| PROBLEM |
Reproduce the records below exactly; the images should not appear.

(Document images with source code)
- Opening Delimiter -

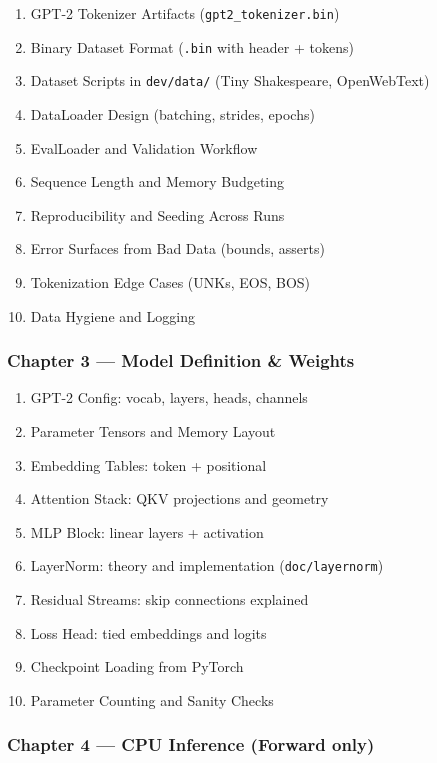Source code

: \documentclass[
  letterpaper,
  DIV=11,
  numbers=noendperiod]{scrreprt}
\providecommand{\tightlist}{%
  \setlength{\itemsep}{0pt}\setlength{\parskip}{0pt}}
\begin{document}
\begin{enumerate}
\def\labelenumi{\arabic{enumi}.}
\setcounter{enumi}{10}
\tightlist
\item
  GPT-2 Tokenizer Artifacts (\texttt{gpt2\_tokenizer.bin})
\item
  Binary Dataset Format (\texttt{.bin} with header + tokens)
\item
  Dataset Scripts in \texttt{dev/data/} (Tiny Shakespeare, OpenWebText)
\item
  DataLoader Design (batching, strides, epochs)
\item
  EvalLoader and Validation Workflow
\item
  Sequence Length and Memory Budgeting
\item
  Reproducibility and Seeding Across Runs
\item
  Error Surfaces from Bad Data (bounds, asserts)
\item
  Tokenization Edge Cases (UNKs, EOS, BOS)
\item
  Data Hygiene and Logging
\end{enumerate}

\subsubsection{Chapter 3 --- Model Definition \&
Weights}\label{chapter-3-model-definition-weights}

\begin{enumerate}
\def\labelenumi{\arabic{enumi}.}
\setcounter{enumi}{20}
\tightlist
\item
  GPT-2 Config: vocab, layers, heads, channels
\item
  Parameter Tensors and Memory Layout
\item
  Embedding Tables: token + positional
\item
  Attention Stack: QKV projections and geometry
\item
  MLP Block: linear layers + activation
\item
  LayerNorm: theory and implementation (\texttt{doc/layernorm})
\item
  Residual Streams: skip connections explained
\item
  Loss Head: tied embeddings and logits
\item
  Checkpoint Loading from PyTorch
\item
  Parameter Counting and Sanity Checks
\end{enumerate}

\subsubsection{Chapter 4 --- CPU Inference (Forward
only)}\label{chapter-4-cpu-inference-forward-only}
\end{document}
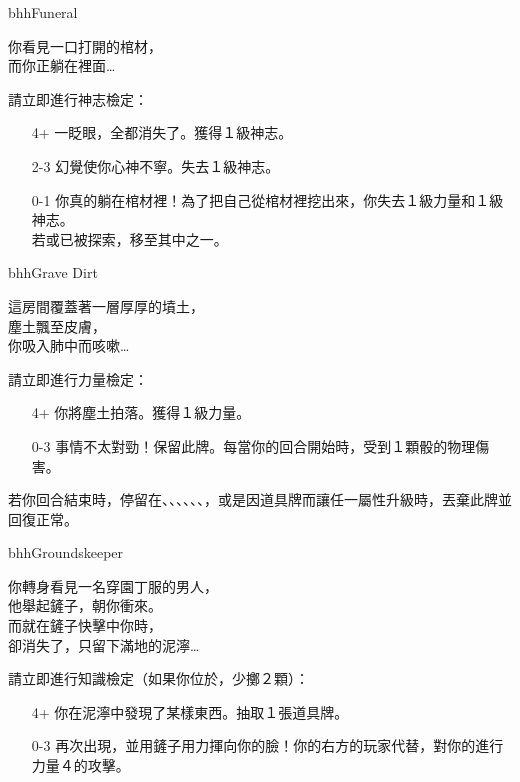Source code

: \begin{EventCard}{bhh}{Funeral}
  \begin{CardStory}
    你看見一口打開的棺材，\\
    而你正躺在裡面…
  \end{CardStory}
  請立即進行神志檢定：
  \begin{itemize}
    \item[4+] 一眨眼，全都消失了。獲得１級神志。
    \item[2-3] 幻覺使你心神不寧。失去１級神志。
    \item[0-1] 你真的躺在棺材裡！為了把自己從棺材裡挖出來，你失去１級力量和１級神志。\\
               若或已被探索，移至其中之一。
  \end{itemize}
\end{EventCard}%
\linebreak[0]%
\begin{EventCard}{bhh}{Grave Dirt}
  \begin{CardStory}
    這房間覆蓋著一層厚厚的墳土，\\
    塵土飄至皮膚，\\
    你吸入肺中而咳嗽…
  \end{CardStory}
  請立即進行力量檢定：
  \begin{itemize}
    \item[4+] 你將塵土拍落。獲得１級力量。
    \item[0-3] 事情不太對勁！保留此牌。每當你的回合開始時，受到１顆骰的物理傷害。
  \end{itemize}
  若你回合結束時，停留在、、、、、、，或是因道具牌而讓任一屬性升級時，丟棄此牌並回復正常。\smallbreak
\end{EventCard}%
\linebreak[0]%
\begin{EventCard}{bhh}{Groundskeeper}
  \begin{CardStory}
    你轉身看見一名穿園丁服的男人，\\
    他舉起鏟子，朝你衝來。\\
    而就在鏟子快擊中你時，\\
    卻消失了，只留下滿地的泥濘…
  \end{CardStory}
  請立即進行知識檢定（如果你位於，少擲２顆）：
  \begin{itemize}
    \item[4+] 你在泥濘中發現了某樣東西。抽取１張道具牌。
    \item[0-3] \ThisName{}再次出現，並用鏟子用力揮向你的臉！你的右方的玩家代替\ThisName{}，對你的進行力量４的攻擊。
  \end{itemize}
\end{EventCard}%
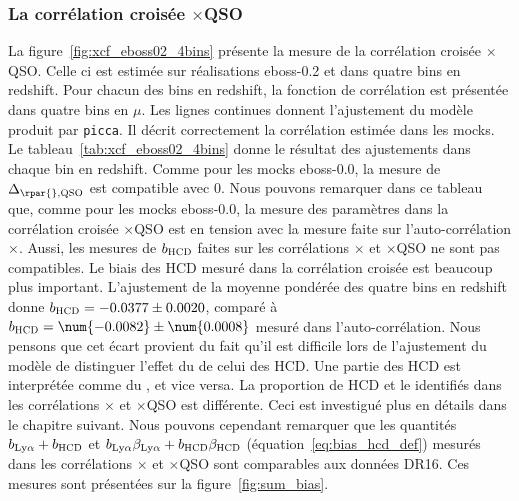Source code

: \subsubsection{La corrélation croisée \lya{}$\times$QSO}
La figure~\ref{fig:xcf_eboss02_4bins} présente la mesure de la corrélation croisée \lya{}$\times$QSO. Celle ci est estimée sur \Nmocks{} réalisations eboss-0.2 et dans quatre bins en redshift. Pour chacun des bins en redshift, la fonction de corrélation est présentée dans quatre bins en $\mu$.
Les lignes continues donnent l'ajustement du modèle produit par \texttt{picca}. Il décrit correctement la corrélation estimée dans les mocks.
Le tableau~\ref{tab:xcf_eboss02_4bins} donne le résultat des ajustements dans chaque bin en redshift.
Comme pour les mocks eboss-0.0, la mesure de $\Delta_{\rpar{}, \textsc{QSO}}$ est compatible avec 0.
Nous pouvons remarquer dans ce tableau que, comme pour les mocks eboss-0.0, la mesure des paramètres \lya{} dans la corrélation croisée \lya{}$\times$QSO est en tension avec la mesure faite sur l'auto-corrélation \lya{}$\times$\lya{}.
  Aussi, les mesures de $b_{\textsc{HCD}}$ faites sur les corrélations \lya{}$\times$\lya{} et \lya{}$\times$QSO ne sont pas compatibles. Le biais des HCD mesuré dans la corrélation croisée est beaucoup plus important. L'ajustement de la moyenne pondérée des quatre bins en redshift donne $b_{\textsc{HCD}} = -0.0377 \pm 0.0020$, comparé à $b_{\textsc{HCD}} = \num{-0.0082} \pm \num{0.0008}$ mesuré dans l'auto-corrélation.
  Nous pensons que cet écart provient du fait qu'il est difficile lors de l'ajustement du modèle de distinguer l'effet du \lya{} de celui des HCD. Une partie des HCD est interprétée comme du \lya{}, et vice versa. La proportion de HCD et le \lya{} identifiés dans les corrélations \lya{}$\times$\lya{} et \lya{}$\times$QSO est différente. Ceci est investigué plus en détails dans le chapitre suivant.
  Nous pouvons cependant remarquer que les quantités $b_{\mathrm{Ly}\alpha} + b_{\textsc{HCD}}$ et $b_{\mathrm{Ly}\alpha}\beta_{\mathrm{Ly}\alpha} + b_{\textsc{HCD}}\beta_{\textsc{HCD}}$ (équation~\ref{eq:bias_hcd_def}) mesurés dans les corrélations \lya{}$\times$\lya{} et \lya{}$\times$QSO sont comparables aux données DR16. Ces mesures sont présentées sur la figure~\ref{fig:sum_bias}.



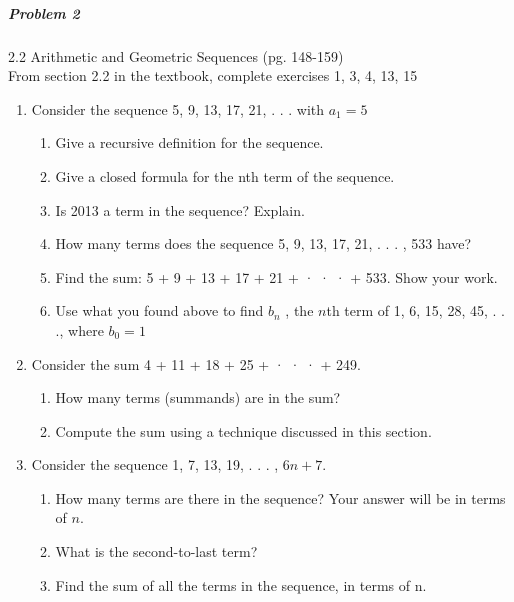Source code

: \documentclass[11pt, a4paper]{article}
\newcommand\setItemNumber[1]{\setcounter{enumi}{\numexpr#1-1\relax}}
\begin{document}
	\subparagraph{Problem 2} 2.2 Arithmetic and Geometric Sequences (pg. 148-159)\\
	
		From section 2.2 in the textbook, complete exercises 1, 3, 4, 13, 15
	
        \begin{enumerate}

            \item Consider the sequence 5, 9, 13, 17, 21, . . . with $a_1 = 5$
                \begin{enumerate}

                \item Give a recursive definition for the sequence.
                \item Give a closed formula for the nth term of the sequence.
                \item Is 2013 a term in the sequence? Explain.
                \item How many terms does the sequence 5, 9, 13, 17, 21, . . . , 533 have?
                \item Find the sum: 5 + 9 + 13 + 17 + 21 + · · · + 533. Show your work.
                \item Use what you found above to find $b_n$ , the $n$th term of 1, 6, 15, 28, 45, . . ., where $b_0 = 1$
                \end{enumerate}


            \setItemNumber{3}
            \item Consider the sum 4 + 11 + 18 + 25 + · · · + 249.
                \begin{enumerate}
                    \item How many terms (summands) are in the sum?
                    \item Compute the sum using a technique discussed in this section.
                \end{enumerate}

            \item Consider the sequence 1, 7, 13, 19, . . . , $6n + 7$.
                \begin{enumerate}
                    \item How many terms are there in the sequence? Your answer will be in terms of $n$.
                    \item What is the second-to-last term?
                    \item Find the sum of all the terms in the sequence, in terms of n.
                \end{enumerate}



\end{enumerate}
\end{document}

- Closing Delimiter -

| OUTPUT BELOW |
Source code

: \documentclass[
  letterpaper,
  DIV=11,
  numbers=noendperiod]{scrreprt}
\providecommand{\tightlist}{%
  \setlength{\itemsep}{0pt}\setlength{\parskip}{0pt}}
\begin{document}
\begin{enumerate}
\def\labelenumi{\arabic{enumi}.}
\setcounter{enumi}{10}
\tightlist
\item
  GPT-2 Tokenizer Artifacts (\texttt{gpt2\_tokenizer.bin})
\item
  Binary Dataset Format (\texttt{.bin} with header + tokens)
\item
  Dataset Scripts in \texttt{dev/data/} (Tiny Shakespeare, OpenWebText)
\item
  DataLoader Design (batching, strides, epochs)
\item
  EvalLoader and Validation Workflow
\item
  Sequence Length and Memory Budgeting
\item
  Reproducibility and Seeding Across Runs
\item
  Error Surfaces from Bad Data (bounds, asserts)
\item
  Tokenization Edge Cases (UNKs, EOS, BOS)
\item
  Data Hygiene and Logging
\end{enumerate}

\subsubsection{Chapter 3 --- Model Definition \&
Weights}\label{chapter-3-model-definition-weights}

\begin{enumerate}
\def\labelenumi{\arabic{enumi}.}
\setcounter{enumi}{20}
\tightlist
\item
  GPT-2 Config: vocab, layers, heads, channels
\item
  Parameter Tensors and Memory Layout
\item
  Embedding Tables: token + positional
\item
  Attention Stack: QKV projections and geometry
\item
  MLP Block: linear layers + activation
\item
  LayerNorm: theory and implementation (\texttt{doc/layernorm})
\item
  Residual Streams: skip connections explained
\item
  Loss Head: tied embeddings and logits
\item
  Checkpoint Loading from PyTorch
\item
  Parameter Counting and Sanity Checks
\end{enumerate}

\subsubsection{Chapter 4 --- CPU Inference (Forward
only)}\label{chapter-4-cpu-inference-forward-only}
\end{document}
Source code

: \begin{EventCard}{bhh}{Funeral}
  \begin{CardStory}
    你看見一口打開的棺材，\\
    而你正躺在裡面…
  \end{CardStory}
  請立即進行神志檢定：
  \begin{itemize}
    \item[4+] 一眨眼，全都消失了。獲得１級神志。
    \item[2-3] 幻覺使你心神不寧。失去１級神志。
    \item[0-1] 你真的躺在棺材裡！為了把自己從棺材裡挖出來，你失去１級力量和１級神志。\\
               若或已被探索，移至其中之一。
  \end{itemize}
\end{EventCard}%
\linebreak[0]%
\begin{EventCard}{bhh}{Grave Dirt}
  \begin{CardStory}
    這房間覆蓋著一層厚厚的墳土，\\
    塵土飄至皮膚，\\
    你吸入肺中而咳嗽…
  \end{CardStory}
  請立即進行力量檢定：
  \begin{itemize}
    \item[4+] 你將塵土拍落。獲得１級力量。
    \item[0-3] 事情不太對勁！保留此牌。每當你的回合開始時，受到１顆骰的物理傷害。
  \end{itemize}
  若你回合結束時，停留在、、、、、、，或是因道具牌而讓任一屬性升級時，丟棄此牌並回復正常。\smallbreak
\end{EventCard}%
\linebreak[0]%
\begin{EventCard}{bhh}{Groundskeeper}
  \begin{CardStory}
    你轉身看見一名穿園丁服的男人，\\
    他舉起鏟子，朝你衝來。\\
    而就在鏟子快擊中你時，\\
    卻消失了，只留下滿地的泥濘…
  \end{CardStory}
  請立即進行知識檢定（如果你位於，少擲２顆）：
  \begin{itemize}
    \item[4+] 你在泥濘中發現了某樣東西。抽取１張道具牌。
    \item[0-3] \ThisName{}再次出現，並用鏟子用力揮向你的臉！你的右方的玩家代替\ThisName{}，對你的進行力量４的攻擊。
  \end{itemize}
\end{EventCard}%
Source code

: \subsubsection{La corrélation croisée \lya{}$\times$QSO}
La figure~\ref{fig:xcf_eboss02_4bins} présente la mesure de la corrélation croisée \lya{}$\times$QSO. Celle ci est estimée sur \Nmocks{} réalisations eboss-0.2 et dans quatre bins en redshift. Pour chacun des bins en redshift, la fonction de corrélation est présentée dans quatre bins en $\mu$.
Les lignes continues donnent l'ajustement du modèle produit par \texttt{picca}. Il décrit correctement la corrélation estimée dans les mocks.
Le tableau~\ref{tab:xcf_eboss02_4bins} donne le résultat des ajustements dans chaque bin en redshift.
Comme pour les mocks eboss-0.0, la mesure de $\Delta_{\rpar{}, \textsc{QSO}}$ est compatible avec 0.
Nous pouvons remarquer dans ce tableau que, comme pour les mocks eboss-0.0, la mesure des paramètres \lya{} dans la corrélation croisée \lya{}$\times$QSO est en tension avec la mesure faite sur l'auto-corrélation \lya{}$\times$\lya{}.
  Aussi, les mesures de $b_{\textsc{HCD}}$ faites sur les corrélations \lya{}$\times$\lya{} et \lya{}$\times$QSO ne sont pas compatibles. Le biais des HCD mesuré dans la corrélation croisée est beaucoup plus important. L'ajustement de la moyenne pondérée des quatre bins en redshift donne $b_{\textsc{HCD}} = -0.0377 \pm 0.0020$, comparé à $b_{\textsc{HCD}} = \num{-0.0082} \pm \num{0.0008}$ mesuré dans l'auto-corrélation.
  Nous pensons que cet écart provient du fait qu'il est difficile lors de l'ajustement du modèle de distinguer l'effet du \lya{} de celui des HCD. Une partie des HCD est interprétée comme du \lya{}, et vice versa. La proportion de HCD et le \lya{} identifiés dans les corrélations \lya{}$\times$\lya{} et \lya{}$\times$QSO est différente. Ceci est investigué plus en détails dans le chapitre suivant.
  Nous pouvons cependant remarquer que les quantités $b_{\mathrm{Ly}\alpha} + b_{\textsc{HCD}}$ et $b_{\mathrm{Ly}\alpha}\beta_{\mathrm{Ly}\alpha} + b_{\textsc{HCD}}\beta_{\textsc{HCD}}$ (équation~\ref{eq:bias_hcd_def}) mesurés dans les corrélations \lya{}$\times$\lya{} et \lya{}$\times$QSO sont comparables aux données DR16. Ces mesures sont présentées sur la figure~\ref{fig:sum_bias}.



Source code

: \documentclass[11pt, a4paper]{article}
\newcommand\setItemNumber[1]{\setcounter{enumi}{\numexpr#1-1\relax}}
\begin{document}
	\subparagraph{Problem 2} 2.2 Arithmetic and Geometric Sequences (pg. 148-159)\\
	
		From section 2.2 in the textbook, complete exercises 1, 3, 4, 13, 15
	
        \begin{enumerate}

            \item Consider the sequence 5, 9, 13, 17, 21, . . . with $a_1 = 5$
                \begin{enumerate}

                \item Give a recursive definition for the sequence.
                \item Give a closed formula for the nth term of the sequence.
                \item Is 2013 a term in the sequence? Explain.
                \item How many terms does the sequence 5, 9, 13, 17, 21, . . . , 533 have?
                \item Find the sum: 5 + 9 + 13 + 17 + 21 + · · · + 533. Show your work.
                \item Use what you found above to find $b_n$ , the $n$th term of 1, 6, 15, 28, 45, . . ., where $b_0 = 1$
                \end{enumerate}


            \setItemNumber{3}
            \item Consider the sum 4 + 11 + 18 + 25 + · · · + 249.
                \begin{enumerate}
                    \item How many terms (summands) are in the sum?
                    \item Compute the sum using a technique discussed in this section.
                \end{enumerate}

            \item Consider the sequence 1, 7, 13, 19, . . . , $6n + 7$.
                \begin{enumerate}
                    \item How many terms are there in the sequence? Your answer will be in terms of $n$.
                    \item What is the second-to-last term?
                    \item Find the sum of all the terms in the sequence, in terms of n.
                \end{enumerate}



\end{enumerate}
\end{document}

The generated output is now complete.